The radiant of the Leonid meteor shower is in the constellation of Leo.
The Geminid Meteor Shower
The Geminids start December 7th and end on the 16th, peak is on the evening of the 13th/14th. The Geminid meteor shower is another favorite of mine and is considered by many astronomers to be the most reliable meteor shower of the year.
Geminids produce over 100 meteors per hour at their peak which are slow and bright. The great thing about Geminids is; if you have clear dark skies and a little patience, you will see shooting stars.
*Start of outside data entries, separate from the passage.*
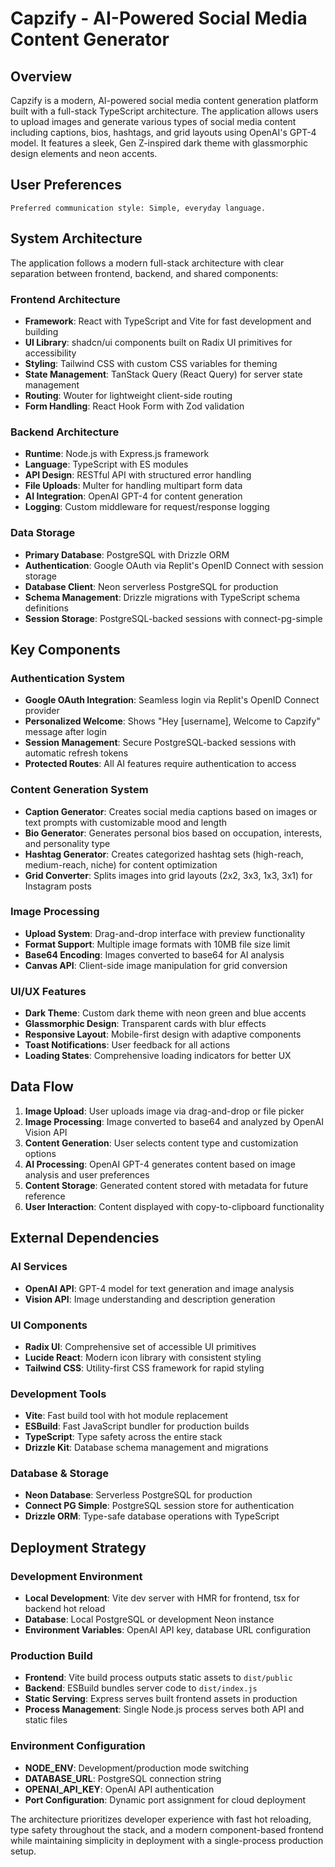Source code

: # Capzify - AI-Powered Social Media Content Generator

## Overview

Capzify is a modern, AI-powered social media content generation platform built with a full-stack TypeScript architecture. The application allows users to upload images and generate various types of social media content including captions, bios, hashtags, and grid layouts using OpenAI's GPT-4 model. It features a sleek, Gen Z-inspired dark theme with glassmorphic design elements and neon accents.

## User Preferences

```
Preferred communication style: Simple, everyday language.
```

## System Architecture

The application follows a modern full-stack architecture with clear separation between frontend, backend, and shared components:

### Frontend Architecture
- **Framework**: React with TypeScript and Vite for fast development and building
- **UI Library**: shadcn/ui components built on Radix UI primitives for accessibility
- **Styling**: Tailwind CSS with custom CSS variables for theming
- **State Management**: TanStack Query (React Query) for server state management
- **Routing**: Wouter for lightweight client-side routing
- **Form Handling**: React Hook Form with Zod validation

### Backend Architecture
- **Runtime**: Node.js with Express.js framework
- **Language**: TypeScript with ES modules
- **API Design**: RESTful API with structured error handling
- **File Uploads**: Multer for handling multipart form data
- **AI Integration**: OpenAI GPT-4 for content generation
- **Logging**: Custom middleware for request/response logging

### Data Storage
- **Primary Database**: PostgreSQL with Drizzle ORM
- **Authentication**: Google OAuth via Replit's OpenID Connect with session storage
- **Database Client**: Neon serverless PostgreSQL for production
- **Schema Management**: Drizzle migrations with TypeScript schema definitions
- **Session Storage**: PostgreSQL-backed sessions with connect-pg-simple

## Key Components

### Authentication System
- **Google OAuth Integration**: Seamless login via Replit's OpenID Connect provider
- **Personalized Welcome**: Shows "Hey [username], Welcome to Capzify" message after login
- **Session Management**: Secure PostgreSQL-backed sessions with automatic refresh tokens
- **Protected Routes**: All AI features require authentication to access

### Content Generation System
- **Caption Generator**: Creates social media captions based on images or text prompts with customizable mood and length
- **Bio Generator**: Generates personal bios based on occupation, interests, and personality type
- **Hashtag Generator**: Creates categorized hashtag sets (high-reach, medium-reach, niche) for content optimization
- **Grid Converter**: Splits images into grid layouts (2x2, 3x3, 1x3, 3x1) for Instagram posts

### Image Processing
- **Upload System**: Drag-and-drop interface with preview functionality
- **Format Support**: Multiple image formats with 10MB file size limit
- **Base64 Encoding**: Images converted to base64 for AI analysis
- **Canvas API**: Client-side image manipulation for grid conversion

### UI/UX Features
- **Dark Theme**: Custom dark theme with neon green and blue accents
- **Glassmorphic Design**: Transparent cards with blur effects
- **Responsive Layout**: Mobile-first design with adaptive components
- **Toast Notifications**: User feedback for all actions
- **Loading States**: Comprehensive loading indicators for better UX

## Data Flow

1. **Image Upload**: User uploads image via drag-and-drop or file picker
2. **Image Processing**: Image converted to base64 and analyzed by OpenAI Vision API
3. **Content Generation**: User selects content type and customization options
4. **AI Processing**: OpenAI GPT-4 generates content based on image analysis and user preferences
5. **Content Storage**: Generated content stored with metadata for future reference
6. **User Interaction**: Content displayed with copy-to-clipboard functionality

## External Dependencies

### AI Services
- **OpenAI API**: GPT-4 model for text generation and image analysis
- **Vision API**: Image understanding and description generation

### UI Components
- **Radix UI**: Comprehensive set of accessible UI primitives
- **Lucide React**: Modern icon library with consistent styling
- **Tailwind CSS**: Utility-first CSS framework for rapid styling

### Development Tools
- **Vite**: Fast build tool with hot module replacement
- **ESBuild**: Fast JavaScript bundler for production builds
- **TypeScript**: Type safety across the entire stack
- **Drizzle Kit**: Database schema management and migrations

### Database & Storage
- **Neon Database**: Serverless PostgreSQL for production
- **Connect PG Simple**: PostgreSQL session store for authentication
- **Drizzle ORM**: Type-safe database operations with TypeScript

## Deployment Strategy

### Development Environment
- **Local Development**: Vite dev server with HMR for frontend, tsx for backend hot reload
- **Database**: Local PostgreSQL or development Neon instance
- **Environment Variables**: OpenAI API key, database URL configuration

### Production Build
- **Frontend**: Vite build process outputs static assets to `dist/public`
- **Backend**: ESBuild bundles server code to `dist/index.js`
- **Static Serving**: Express serves built frontend assets in production
- **Process Management**: Single Node.js process serves both API and static files

### Environment Configuration
- **NODE_ENV**: Development/production mode switching
- **DATABASE_URL**: PostgreSQL connection string
- **OPENAI_API_KEY**: OpenAI API authentication
- **Port Configuration**: Dynamic port assignment for cloud deployment

The architecture prioritizes developer experience with fast hot reloading, type safety throughout the stack, and a modern component-based frontend while maintaining simplicity in deployment with a single-process production setup.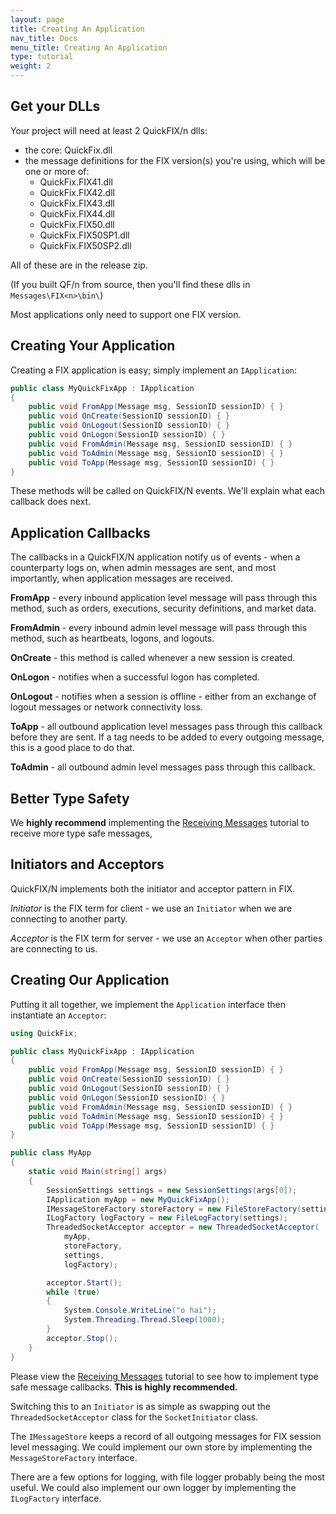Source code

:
 ```yaml
---
layout: page
title: Creating An Application
nav_title: Docs
menu_title: Creating An Application
type: tutorial
weight: 2
---
```


Get your DLLs
-------------

Your project will need at least 2 QuickFIX/n dlls:

* the core: QuickFix.dll
* the message definitions for the FIX version(s) you're using, which will be one or more of:
  * QuickFix.FIX41.dll
  * QuickFix.FIX42.dll
  * QuickFix.FIX43.dll
  * QuickFix.FIX44.dll
  * QuickFix.FIX50.dll
  * QuickFix.FIX50SP1.dll
  * QuickFix.FIX50SP2.dll

All of these are in the release zip.

(If you built QF/n from source, then you'll find these dlls in `Messages\FIX<n>\bin\`)

Most applications only need to support one FIX version.


Creating Your Application
-------------------------

Creating a FIX application is easy; simply implement an `IApplication`:

```csharp
public class MyQuickFixApp : IApplication
{
    public void FromApp(Message msg, SessionID sessionID) { }
    public void OnCreate(SessionID sessionID) { }
    public void OnLogout(SessionID sessionID) { }
    public void OnLogon(SessionID sessionID) { }
    public void FromAdmin(Message msg, SessionID sessionID) { }
    public void ToAdmin(Message msg, SessionID sessionID) { }
    public void ToApp(Message msg, SessionID sessionID) { }
}
```

These methods will be called on QuickFIX/N events.  We'll explain what each 
callback does next.

Application Callbacks
---------------------

The callbacks in a QuickFIX/N application notify us of events - when
a counterparty logs on, when admin messages are sent, and most
importantly, when application messages are received.

**FromApp** - every inbound application level message will pass through this
method, such as orders, executions, security definitions, and market
data.  

**FromAdmin** - every inbound admin level message will pass through this
method, such as heartbeats, logons, and logouts.

**OnCreate** - this method is called whenever a new session is created.

**OnLogon** - notifies when a successful logon has completed.

**OnLogout** - notifies when a session is offline - either from an
exchange of logout messages or network connectivity loss.

**ToApp** - all outbound application level messages pass through this callback 
before they are sent.  If a tag needs to be added to every outgoing message, 
this is a good place to do that.

**ToAdmin** - all outbound admin level messages pass through this
callback.  

Better Type Safety
------------------

We **highly recommend** implementing the [Receiving Messages](/tutorial/receiving-messages) tutorial to receive more type safe messages, 


Initiators and Acceptors
------------------------

QuickFIX/N implements both the initiator and acceptor pattern in FIX.

*Initiator* is the FIX term for client - we use an `Initiator` when we are
connecting to another party.

*Acceptor* is the FIX term for server - we use an `Acceptor` when
other parties are connecting to us.

Creating Our Application
------------------------

Putting it all together, we implement the `Application` interface then
instantiate an `Acceptor`:

```csharp
using QuickFix;

public class MyQuickFixApp : IApplication
{
    public void FromApp(Message msg, SessionID sessionID) { }
    public void OnCreate(SessionID sessionID) { }
    public void OnLogout(SessionID sessionID) { }
    public void OnLogon(SessionID sessionID) { }
    public void FromAdmin(Message msg, SessionID sessionID) { }
    public void ToAdmin(Message msg, SessionID sessionID) { }
    public void ToApp(Message msg, SessionID sessionID) { }
}

public class MyApp
{
    static void Main(string[] args)
    {
        SessionSettings settings = new SessionSettings(args[0]);
        IApplication myApp = new MyQuickFixApp();
        IMessageStoreFactory storeFactory = new FileStoreFactory(settings);
        ILogFactory logFactory = new FileLogFactory(settings);
        ThreadedSocketAcceptor acceptor = new ThreadedSocketAcceptor(
            myApp,
            storeFactory,
            settings,
            logFactory);

        acceptor.Start();
        while (true)
        {
            System.Console.WriteLine("o hai");
            System.Threading.Thread.Sleep(1000);
        }
        acceptor.Stop();
    }
}
```

Please view the [Receiving Messages](/tutorial/receiving-messages)
tutorial to see how to implement type safe message callbacks. **This is
highly recommended.**

Switching this to an `Initiator` is as simple as swapping out the
`ThreadedSocketAcceptor` class for the `SocketInitiator` class.

The `IMessageStore` keeps a record of all outgoing messages for FIX
session level messaging.  We could implement our own store by
implementing the `MessageStoreFactory` interface.

There are a few options for logging, with file logger probably being the
most useful.  We could also implement our own logger by implementing the
`ILogFactory` interface.


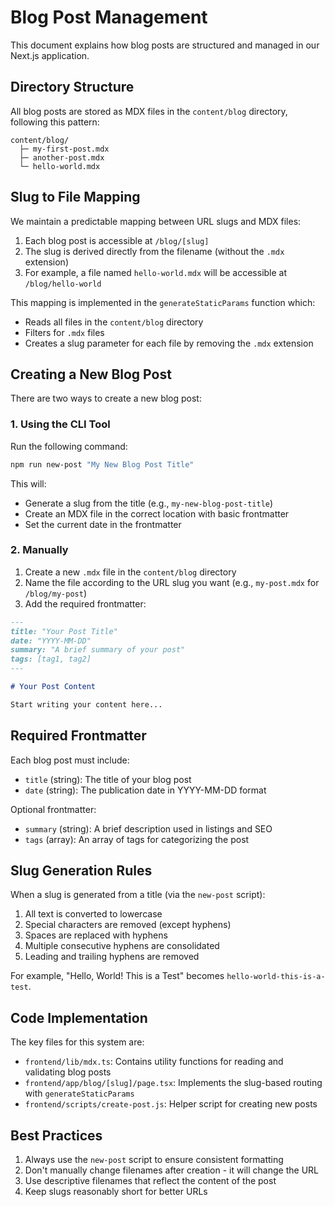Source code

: # Blog Post Management

This document explains how blog posts are structured and managed in our Next.js application.

## Directory Structure

All blog posts are stored as MDX files in the `content/blog` directory, following this pattern:

```
content/blog/
  ├─ my-first-post.mdx
  ├─ another-post.mdx
  └─ hello-world.mdx
```

## Slug to File Mapping

We maintain a predictable mapping between URL slugs and MDX files:

1. Each blog post is accessible at `/blog/[slug]`
2. The slug is derived directly from the filename (without the `.mdx` extension)
3. For example, a file named `hello-world.mdx` will be accessible at `/blog/hello-world`

This mapping is implemented in the `generateStaticParams` function which:
- Reads all files in the `content/blog` directory
- Filters for `.mdx` files
- Creates a slug parameter for each file by removing the `.mdx` extension

## Creating a New Blog Post

There are two ways to create a new blog post:

### 1. Using the CLI Tool

Run the following command:

```bash
npm run new-post "My New Blog Post Title"
```

This will:
- Generate a slug from the title (e.g., `my-new-blog-post-title`)
- Create an MDX file in the correct location with basic frontmatter
- Set the current date in the frontmatter

### 2. Manually

1. Create a new `.mdx` file in the `content/blog` directory
2. Name the file according to the URL slug you want (e.g., `my-post.mdx` for `/blog/my-post`)
3. Add the required frontmatter:

```md
---
title: "Your Post Title"
date: "YYYY-MM-DD"
summary: "A brief summary of your post"
tags: [tag1, tag2]
---

# Your Post Content

Start writing your content here...
```

## Required Frontmatter

Each blog post must include:

- `title` (string): The title of your blog post
- `date` (string): The publication date in YYYY-MM-DD format

Optional frontmatter:

- `summary` (string): A brief description used in listings and SEO
- `tags` (array): An array of tags for categorizing the post

## Slug Generation Rules

When a slug is generated from a title (via the `new-post` script):

1. All text is converted to lowercase
2. Special characters are removed (except hyphens)
3. Spaces are replaced with hyphens
4. Multiple consecutive hyphens are consolidated
5. Leading and trailing hyphens are removed

For example, "Hello, World! This is a Test" becomes `hello-world-this-is-a-test`.

## Code Implementation

The key files for this system are:

- `frontend/lib/mdx.ts`: Contains utility functions for reading and validating blog posts
- `frontend/app/blog/[slug]/page.tsx`: Implements the slug-based routing with `generateStaticParams`
- `frontend/scripts/create-post.js`: Helper script for creating new posts

## Best Practices

1. Always use the `new-post` script to ensure consistent formatting
2. Don't manually change filenames after creation - it will change the URL
3. Use descriptive filenames that reflect the content of the post
4. Keep slugs reasonably short for better URLs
There’s a big difference between the Geminids and other meteor showers, the Geminids don’t originate from a comet – they come from an asteroid (3200 Phaethon). Meteors from this shower are very rocky and gritty and slightly easier to see compared to the other showers.
The Geminids are another great shower for beginners or groups or as part of an event such as #meteorwatch, all you need is to dress warm, be comfortable, patient and use your eyes. See the guide on to how to observe meteors.
The radiant of the Geminid meteor shower is in the constellation of Gemini.